Go over the lines below, and when one contains the word "files", copy it.

Recorded information below:

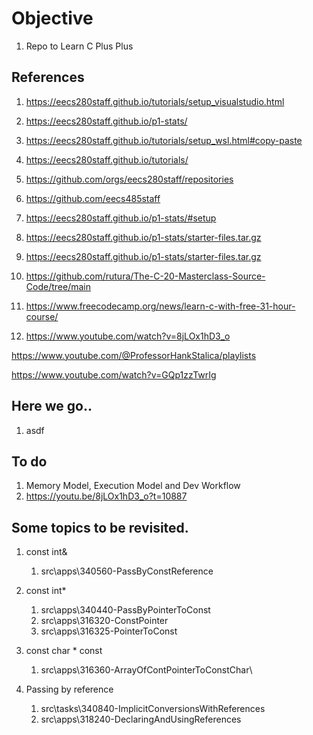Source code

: # Objective 
1. Repo to Learn C Plus Plus

## References

1. https://eecs280staff.github.io/tutorials/setup_visualstudio.html

2. https://eecs280staff.github.io/p1-stats/

3. https://eecs280staff.github.io/tutorials/setup_wsl.html#copy-paste

4. https://eecs280staff.github.io/tutorials/

5. https://github.com/orgs/eecs280staff/repositories

6. https://github.com/eecs485staff

7. https://eecs280staff.github.io/p1-stats/#setup

8. https://eecs280staff.github.io/p1-stats/starter-files.tar.gz
9. https://eecs280staff.github.io/p1-stats/starter-files.tar.gz
10. https://github.com/rutura/The-C-20-Masterclass-Source-Code/tree/main
11. https://www.freecodecamp.org/news/learn-c-with-free-31-hour-course/
12. https://www.youtube.com/watch?v=8jLOx1hD3_o

https://www.youtube.com/@ProfessorHankStalica/playlists

https://www.youtube.com/watch?v=GQp1zzTwrIg

## Here we go..
1. asdf


## To do 
1. Memory Model, Execution Model and Dev Workflow
2. https://youtu.be/8jLOx1hD3_o?t=10887

## Some topics to be revisited.
1. const int&
   1. src\apps\340560-PassByConstReference

2. const int*
   1. src\apps\340440-PassByPointerToConst
   2. src\apps\316320-ConstPointer
   3. src\apps\316325-PointerToConst

3. const  char * const
   1. src\apps\316360-ArrayOfContPointerToConstChar\

4. Passing by reference
   1. src\tasks\340840-ImplicitConversionsWithReferences
   2. src\apps\318240-DeclaringAndUsingReferences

End of Recorded information.

Finished exercise>
8. https://eecs280staff.github.io/p1-stats/starter-files.tar.gz
9. https://eecs280staff.github.io/p1-stats/starter-files.tar.gz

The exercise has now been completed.